Durante o debate que precedeu a privatização da Light, em maio de 1996, Pinguelli e outros especialistas recomendavam começar não pela venda de distribuidoras, mas pela concessão ao setor privado de novas geradoras. Segundo ele, a tese de Malan era a de que, uma vez controlando as distribuidoras, as grandes empresas investiriam em geração. O ministro não quis comentar.

José Augusto Marques diz que a Abdib lutou para que parte dos recursos obtidos com as privatizações fosse canalizada para a expansão dos sistemas respectivos, mas foi voto vencido. O tema alimentou a polêmica entre o falecido ministro das Comunicações, Sérgio Motta, e o da Fazenda. “É certo que os recursos ajudaram a estabilizar a economia, mas a Abdib não mudou de idéia e acredita que seja hora de repensar o uso dos ativos.”

Uma vez tomada a decisão de privatizar, o governo o fez “da pior forma possível”, lamenta Feldman. “Tinha de privatizar tudo de uma vez.” Ficou “um modelo híbrido, em que ninguém sabe quem manda nem o que vai acontecer no futuro”. O governo também não investe porque: 1) prioriza o superávit primário e 2) pretende vender as geradoras. E os empresários que compraram as estatais não vão investir enquanto não tiverem certeza de que terão concorrentes. “Todo mundo que comprou tem monopólio.” E a privatização é boa para o consumidor quando instaura a competição.

“Híbrido” é o adjetivo escolhido também por José Augusto Marques para descrever o modelo. “Fazem de conta que querem atrair o capital privado, mas oferecem taxas de retorno baixas demais e tomam medidas que afastam o investidor”, diz o presidente da Abdib. Marques diz que as concessionárias privadas estão sendo tratadas com um rigor que não se aplicava sobre as estatais, com multas pesadas em caso de interrupções no fornecimento ou atrasos na transmissão. “Não está na memória uma estatal multada em R$ 5 milhões porque a energia caiu duas horas numa cidade”, critica, referindo-se ao apagão do Rio.

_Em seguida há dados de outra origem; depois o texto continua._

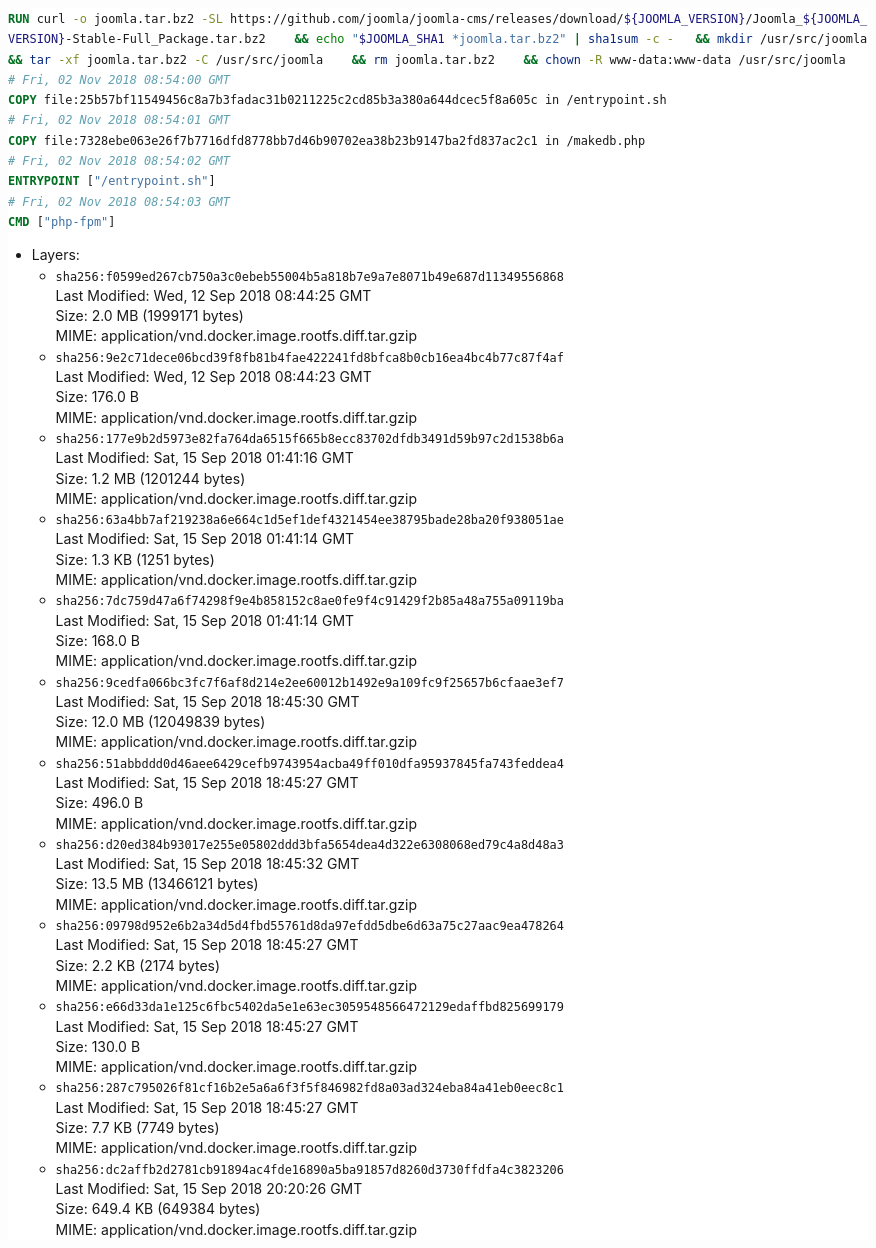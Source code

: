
 ```dockerfile
RUN curl -o joomla.tar.bz2 -SL https://github.com/joomla/joomla-cms/releases/download/${JOOMLA_VERSION}/Joomla_${JOOMLA_VERSION}-Stable-Full_Package.tar.bz2 	&& echo "$JOOMLA_SHA1 *joomla.tar.bz2" | sha1sum -c - 	&& mkdir /usr/src/joomla 	&& tar -xf joomla.tar.bz2 -C /usr/src/joomla 	&& rm joomla.tar.bz2 	&& chown -R www-data:www-data /usr/src/joomla
# Fri, 02 Nov 2018 08:54:00 GMT
COPY file:25b57bf11549456c8a7b3fadac31b0211225c2cd85b3a380a644dcec5f8a605c in /entrypoint.sh 
# Fri, 02 Nov 2018 08:54:01 GMT
COPY file:7328ebe063e26f7b7716dfd8778bb7d46b90702ea38b23b9147ba2fd837ac2c1 in /makedb.php 
# Fri, 02 Nov 2018 08:54:02 GMT
ENTRYPOINT ["/entrypoint.sh"]
# Fri, 02 Nov 2018 08:54:03 GMT
CMD ["php-fpm"]
```

-	Layers:
	-	`sha256:f0599ed267cb750a3c0ebeb55004b5a818b7e9a7e8071b49e687d11349556868`  
		Last Modified: Wed, 12 Sep 2018 08:44:25 GMT  
		Size: 2.0 MB (1999171 bytes)  
		MIME: application/vnd.docker.image.rootfs.diff.tar.gzip
	-	`sha256:9e2c71dece06bcd39f8fb81b4fae422241fd8bfca8b0cb16ea4bc4b77c87f4af`  
		Last Modified: Wed, 12 Sep 2018 08:44:23 GMT  
		Size: 176.0 B  
		MIME: application/vnd.docker.image.rootfs.diff.tar.gzip
	-	`sha256:177e9b2d5973e82fa764da6515f665b8ecc83702dfdb3491d59b97c2d1538b6a`  
		Last Modified: Sat, 15 Sep 2018 01:41:16 GMT  
		Size: 1.2 MB (1201244 bytes)  
		MIME: application/vnd.docker.image.rootfs.diff.tar.gzip
	-	`sha256:63a4bb7af219238a6e664c1d5ef1def4321454ee38795bade28ba20f938051ae`  
		Last Modified: Sat, 15 Sep 2018 01:41:14 GMT  
		Size: 1.3 KB (1251 bytes)  
		MIME: application/vnd.docker.image.rootfs.diff.tar.gzip
	-	`sha256:7dc759d47a6f74298f9e4b858152c8ae0fe9f4c91429f2b85a48a755a09119ba`  
		Last Modified: Sat, 15 Sep 2018 01:41:14 GMT  
		Size: 168.0 B  
		MIME: application/vnd.docker.image.rootfs.diff.tar.gzip
	-	`sha256:9cedfa066bc3fc7f6af8d214e2ee60012b1492e9a109fc9f25657b6cfaae3ef7`  
		Last Modified: Sat, 15 Sep 2018 18:45:30 GMT  
		Size: 12.0 MB (12049839 bytes)  
		MIME: application/vnd.docker.image.rootfs.diff.tar.gzip
	-	`sha256:51abbddd0d46aee6429cefb9743954acba49ff010dfa95937845fa743feddea4`  
		Last Modified: Sat, 15 Sep 2018 18:45:27 GMT  
		Size: 496.0 B  
		MIME: application/vnd.docker.image.rootfs.diff.tar.gzip
	-	`sha256:d20ed384b93017e255e05802ddd3bfa5654dea4d322e6308068ed79c4a8d48a3`  
		Last Modified: Sat, 15 Sep 2018 18:45:32 GMT  
		Size: 13.5 MB (13466121 bytes)  
		MIME: application/vnd.docker.image.rootfs.diff.tar.gzip
	-	`sha256:09798d952e6b2a34d5d4fbd55761d8da97efdd5dbe6d63a75c27aac9ea478264`  
		Last Modified: Sat, 15 Sep 2018 18:45:27 GMT  
		Size: 2.2 KB (2174 bytes)  
		MIME: application/vnd.docker.image.rootfs.diff.tar.gzip
	-	`sha256:e66d33da1e125c6fbc5402da5e1e63ec3059548566472129edaffbd825699179`  
		Last Modified: Sat, 15 Sep 2018 18:45:27 GMT  
		Size: 130.0 B  
		MIME: application/vnd.docker.image.rootfs.diff.tar.gzip
	-	`sha256:287c795026f81cf16b2e5a6a6f3f5f846982fd8a03ad324eba84a41eb0eec8c1`  
		Last Modified: Sat, 15 Sep 2018 18:45:27 GMT  
		Size: 7.7 KB (7749 bytes)  
		MIME: application/vnd.docker.image.rootfs.diff.tar.gzip
	-	`sha256:dc2affb2d2781cb91894ac4fde16890a5ba91857d8260d3730ffdfa4c3823206`  
		Last Modified: Sat, 15 Sep 2018 20:20:26 GMT  
		Size: 649.4 KB (649384 bytes)  
		MIME: application/vnd.docker.image.rootfs.diff.tar.gzip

“Está todo mundo com pé atrás porque no Brasil existe o hábito terrível do não cumprimento do contrato”, diz Roberto Hukai. “A primeira regra é a de que o contrato é sagrado.”

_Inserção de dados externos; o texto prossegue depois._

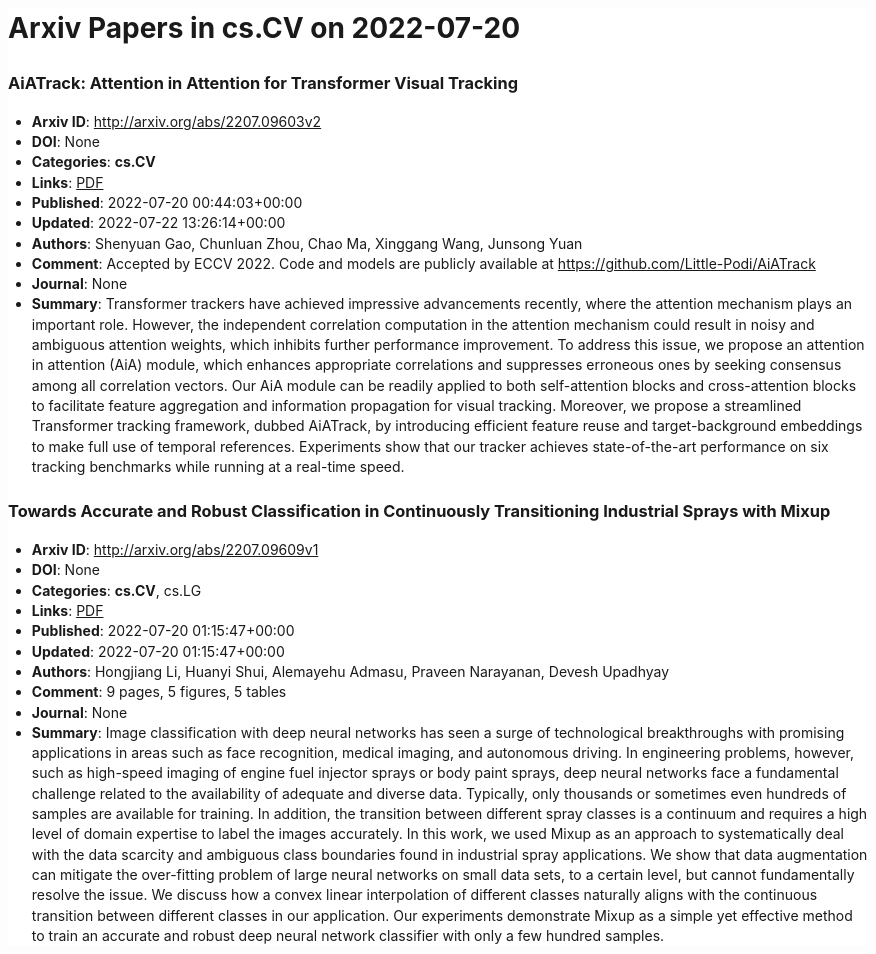 # Arxiv Papers in cs.CV on 2022-07-20
### AiATrack: Attention in Attention for Transformer Visual Tracking
- **Arxiv ID**: http://arxiv.org/abs/2207.09603v2
- **DOI**: None
- **Categories**: **cs.CV**
- **Links**: [PDF](http://arxiv.org/pdf/2207.09603v2)
- **Published**: 2022-07-20 00:44:03+00:00
- **Updated**: 2022-07-22 13:26:14+00:00
- **Authors**: Shenyuan Gao, Chunluan Zhou, Chao Ma, Xinggang Wang, Junsong Yuan
- **Comment**: Accepted by ECCV 2022. Code and models are publicly available at
  https://github.com/Little-Podi/AiATrack
- **Journal**: None
- **Summary**: Transformer trackers have achieved impressive advancements recently, where the attention mechanism plays an important role. However, the independent correlation computation in the attention mechanism could result in noisy and ambiguous attention weights, which inhibits further performance improvement. To address this issue, we propose an attention in attention (AiA) module, which enhances appropriate correlations and suppresses erroneous ones by seeking consensus among all correlation vectors. Our AiA module can be readily applied to both self-attention blocks and cross-attention blocks to facilitate feature aggregation and information propagation for visual tracking. Moreover, we propose a streamlined Transformer tracking framework, dubbed AiATrack, by introducing efficient feature reuse and target-background embeddings to make full use of temporal references. Experiments show that our tracker achieves state-of-the-art performance on six tracking benchmarks while running at a real-time speed.



### Towards Accurate and Robust Classification in Continuously Transitioning Industrial Sprays with Mixup
- **Arxiv ID**: http://arxiv.org/abs/2207.09609v1
- **DOI**: None
- **Categories**: **cs.CV**, cs.LG
- **Links**: [PDF](http://arxiv.org/pdf/2207.09609v1)
- **Published**: 2022-07-20 01:15:47+00:00
- **Updated**: 2022-07-20 01:15:47+00:00
- **Authors**: Hongjiang Li, Huanyi Shui, Alemayehu Admasu, Praveen Narayanan, Devesh Upadhyay
- **Comment**: 9 pages, 5 figures, 5 tables
- **Journal**: None
- **Summary**: Image classification with deep neural networks has seen a surge of technological breakthroughs with promising applications in areas such as face recognition, medical imaging, and autonomous driving. In engineering problems, however, such as high-speed imaging of engine fuel injector sprays or body paint sprays, deep neural networks face a fundamental challenge related to the availability of adequate and diverse data. Typically, only thousands or sometimes even hundreds of samples are available for training. In addition, the transition between different spray classes is a continuum and requires a high level of domain expertise to label the images accurately. In this work, we used Mixup as an approach to systematically deal with the data scarcity and ambiguous class boundaries found in industrial spray applications. We show that data augmentation can mitigate the over-fitting problem of large neural networks on small data sets, to a certain level, but cannot fundamentally resolve the issue. We discuss how a convex linear interpolation of different classes naturally aligns with the continuous transition between different classes in our application. Our experiments demonstrate Mixup as a simple yet effective method to train an accurate and robust deep neural network classifier with only a few hundred samples.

O Mercado Atacadista de Energia (MAE) está funcionando sob consignação e o spot market não está funcionando. Nos primeiros meses de vigência do MAE, houve um desacordo entre Furnas e distribuidoras que paralisou o mercado.

O calote de Furnas no MAE e o descumprimento dos contratos são as razões apontadas pela americana AES para suspender os investimentos de US$ 2,5 bilhões antes planejados. A empresa, que já investiu US$ 6 bilhões nos últimos cinco anos, tornando-se o segundo maior investidor privado da história do País, afirma que não tem como obter no exterior financiamento para novos investimentos por causa da insegurança das regras no Brasil. A Eletropaulo, controlada pela AES, afirma ter tido prejuízo de R$ 300 milhões pela falta de repasse do aumento de custos para as tarifas. O mercado estima que a soma das perdas de todas as empresas com as parcelas dos reajustes extraordinários recusadas ultrapasse US$ 1 bilhão este ano.

O consultor Oscar Pimentel discorda que a falta de investimentos esteja relacionada com uma falta de regras claras. “Em curto espaço de tempo, a Aneel conseguiu fazer maravilhas”, diz Pimentel. “Ela comete erros, como todo mundo.”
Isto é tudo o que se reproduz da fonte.